• [Task goal]
What is the number of lines in the listing that contain "package"? Give that number only.

• [Supplied records]
»»

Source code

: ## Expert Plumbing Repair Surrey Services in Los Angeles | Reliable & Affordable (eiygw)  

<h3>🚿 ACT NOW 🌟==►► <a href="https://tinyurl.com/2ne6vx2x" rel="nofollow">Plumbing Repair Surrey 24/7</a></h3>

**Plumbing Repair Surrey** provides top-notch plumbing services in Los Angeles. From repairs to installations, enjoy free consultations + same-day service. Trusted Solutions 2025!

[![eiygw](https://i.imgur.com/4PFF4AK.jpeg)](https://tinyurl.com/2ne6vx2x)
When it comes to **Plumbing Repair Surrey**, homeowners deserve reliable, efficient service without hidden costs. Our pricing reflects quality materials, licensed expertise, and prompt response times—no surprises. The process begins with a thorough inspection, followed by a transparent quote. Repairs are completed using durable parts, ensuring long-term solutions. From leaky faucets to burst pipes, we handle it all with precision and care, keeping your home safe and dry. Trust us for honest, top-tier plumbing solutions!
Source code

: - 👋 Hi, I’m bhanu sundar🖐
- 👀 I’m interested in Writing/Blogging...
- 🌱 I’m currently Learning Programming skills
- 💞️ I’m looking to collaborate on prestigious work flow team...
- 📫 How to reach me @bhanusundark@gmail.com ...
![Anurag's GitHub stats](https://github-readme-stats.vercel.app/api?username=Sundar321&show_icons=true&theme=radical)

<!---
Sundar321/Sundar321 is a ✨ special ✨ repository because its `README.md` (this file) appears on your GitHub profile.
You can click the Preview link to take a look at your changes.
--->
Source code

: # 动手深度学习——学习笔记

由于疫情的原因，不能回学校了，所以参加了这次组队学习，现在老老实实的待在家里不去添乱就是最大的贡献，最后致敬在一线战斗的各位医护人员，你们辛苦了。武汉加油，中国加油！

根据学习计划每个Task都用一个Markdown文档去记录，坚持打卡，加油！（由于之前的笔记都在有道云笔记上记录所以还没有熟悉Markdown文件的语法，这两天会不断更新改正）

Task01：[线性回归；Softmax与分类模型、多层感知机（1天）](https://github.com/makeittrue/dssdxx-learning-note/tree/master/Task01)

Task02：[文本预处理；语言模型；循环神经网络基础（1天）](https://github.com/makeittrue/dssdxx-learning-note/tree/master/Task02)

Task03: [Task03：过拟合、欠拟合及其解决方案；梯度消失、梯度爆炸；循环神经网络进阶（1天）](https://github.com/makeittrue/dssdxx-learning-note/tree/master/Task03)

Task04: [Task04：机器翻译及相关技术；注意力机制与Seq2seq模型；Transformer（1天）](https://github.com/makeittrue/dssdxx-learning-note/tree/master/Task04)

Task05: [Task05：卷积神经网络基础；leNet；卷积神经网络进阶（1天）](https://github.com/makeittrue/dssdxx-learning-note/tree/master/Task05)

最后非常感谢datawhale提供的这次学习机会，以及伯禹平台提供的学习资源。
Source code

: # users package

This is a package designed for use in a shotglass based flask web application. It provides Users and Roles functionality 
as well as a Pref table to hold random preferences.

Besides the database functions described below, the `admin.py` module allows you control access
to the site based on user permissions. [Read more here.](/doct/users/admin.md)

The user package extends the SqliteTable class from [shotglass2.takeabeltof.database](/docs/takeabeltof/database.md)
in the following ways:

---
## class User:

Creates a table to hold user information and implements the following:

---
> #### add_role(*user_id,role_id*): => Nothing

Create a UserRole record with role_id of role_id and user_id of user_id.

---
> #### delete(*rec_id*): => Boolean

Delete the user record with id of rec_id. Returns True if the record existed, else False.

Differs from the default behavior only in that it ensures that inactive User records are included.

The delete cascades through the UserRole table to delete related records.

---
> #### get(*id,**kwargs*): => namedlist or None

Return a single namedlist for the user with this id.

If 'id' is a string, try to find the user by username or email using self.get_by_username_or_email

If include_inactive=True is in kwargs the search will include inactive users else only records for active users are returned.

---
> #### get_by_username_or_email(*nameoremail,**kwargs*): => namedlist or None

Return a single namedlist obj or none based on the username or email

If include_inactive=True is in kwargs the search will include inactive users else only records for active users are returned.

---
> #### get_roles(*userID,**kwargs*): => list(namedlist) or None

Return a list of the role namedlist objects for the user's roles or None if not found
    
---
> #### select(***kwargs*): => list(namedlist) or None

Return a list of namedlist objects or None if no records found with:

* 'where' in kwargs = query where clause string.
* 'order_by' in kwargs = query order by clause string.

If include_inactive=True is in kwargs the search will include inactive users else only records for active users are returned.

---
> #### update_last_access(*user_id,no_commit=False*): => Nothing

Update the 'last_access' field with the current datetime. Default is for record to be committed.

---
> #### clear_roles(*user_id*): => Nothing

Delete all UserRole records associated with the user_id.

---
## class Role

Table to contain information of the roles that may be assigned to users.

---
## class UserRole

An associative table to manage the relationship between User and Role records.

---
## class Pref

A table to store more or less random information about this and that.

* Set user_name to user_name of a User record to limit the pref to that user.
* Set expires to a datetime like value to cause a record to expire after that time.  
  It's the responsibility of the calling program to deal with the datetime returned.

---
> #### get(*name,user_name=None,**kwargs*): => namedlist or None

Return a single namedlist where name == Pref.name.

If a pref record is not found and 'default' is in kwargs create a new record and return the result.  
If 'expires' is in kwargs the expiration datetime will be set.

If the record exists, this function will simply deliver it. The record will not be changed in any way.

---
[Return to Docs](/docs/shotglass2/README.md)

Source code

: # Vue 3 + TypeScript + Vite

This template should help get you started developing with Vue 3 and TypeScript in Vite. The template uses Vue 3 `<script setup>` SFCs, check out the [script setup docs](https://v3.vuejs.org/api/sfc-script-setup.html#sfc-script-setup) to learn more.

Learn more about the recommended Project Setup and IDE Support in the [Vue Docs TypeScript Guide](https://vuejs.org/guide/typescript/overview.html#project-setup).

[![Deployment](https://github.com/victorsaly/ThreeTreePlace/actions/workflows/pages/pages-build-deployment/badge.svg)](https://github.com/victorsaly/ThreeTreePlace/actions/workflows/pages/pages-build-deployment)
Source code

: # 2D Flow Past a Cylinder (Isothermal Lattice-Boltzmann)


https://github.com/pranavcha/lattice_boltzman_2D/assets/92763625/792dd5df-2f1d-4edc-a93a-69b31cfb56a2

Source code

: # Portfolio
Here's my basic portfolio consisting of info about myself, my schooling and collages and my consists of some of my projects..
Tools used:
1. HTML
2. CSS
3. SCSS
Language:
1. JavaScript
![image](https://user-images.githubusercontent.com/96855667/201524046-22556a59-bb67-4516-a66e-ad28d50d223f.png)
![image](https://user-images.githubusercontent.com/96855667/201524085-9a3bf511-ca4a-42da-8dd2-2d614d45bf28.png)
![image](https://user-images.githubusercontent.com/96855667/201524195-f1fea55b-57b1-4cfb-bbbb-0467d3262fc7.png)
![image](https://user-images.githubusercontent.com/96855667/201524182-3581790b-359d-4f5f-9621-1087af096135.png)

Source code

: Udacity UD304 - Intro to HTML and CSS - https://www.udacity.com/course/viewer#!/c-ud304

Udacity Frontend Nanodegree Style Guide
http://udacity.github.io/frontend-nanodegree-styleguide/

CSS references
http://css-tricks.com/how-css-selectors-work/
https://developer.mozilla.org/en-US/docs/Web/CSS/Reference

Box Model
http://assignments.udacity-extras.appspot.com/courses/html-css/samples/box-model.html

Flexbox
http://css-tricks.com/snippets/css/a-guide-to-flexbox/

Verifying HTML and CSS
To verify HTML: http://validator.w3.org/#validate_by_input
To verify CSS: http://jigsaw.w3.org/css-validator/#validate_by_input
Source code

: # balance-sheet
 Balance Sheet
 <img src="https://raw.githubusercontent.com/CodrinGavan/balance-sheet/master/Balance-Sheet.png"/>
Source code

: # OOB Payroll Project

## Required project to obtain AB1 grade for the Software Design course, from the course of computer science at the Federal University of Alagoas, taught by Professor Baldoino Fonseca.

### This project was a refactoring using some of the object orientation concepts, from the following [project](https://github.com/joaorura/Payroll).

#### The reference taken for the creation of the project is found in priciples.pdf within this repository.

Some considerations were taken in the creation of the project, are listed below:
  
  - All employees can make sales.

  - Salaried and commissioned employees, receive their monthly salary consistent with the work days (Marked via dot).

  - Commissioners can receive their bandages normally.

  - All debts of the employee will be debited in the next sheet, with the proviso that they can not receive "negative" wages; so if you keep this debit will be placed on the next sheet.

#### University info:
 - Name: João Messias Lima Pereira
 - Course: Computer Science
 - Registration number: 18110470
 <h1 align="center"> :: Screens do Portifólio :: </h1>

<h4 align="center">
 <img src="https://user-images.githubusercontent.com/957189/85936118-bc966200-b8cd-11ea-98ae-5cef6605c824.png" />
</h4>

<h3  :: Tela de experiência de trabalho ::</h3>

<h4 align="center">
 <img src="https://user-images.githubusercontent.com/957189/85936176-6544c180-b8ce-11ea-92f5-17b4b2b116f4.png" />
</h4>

««

• [Output below]
3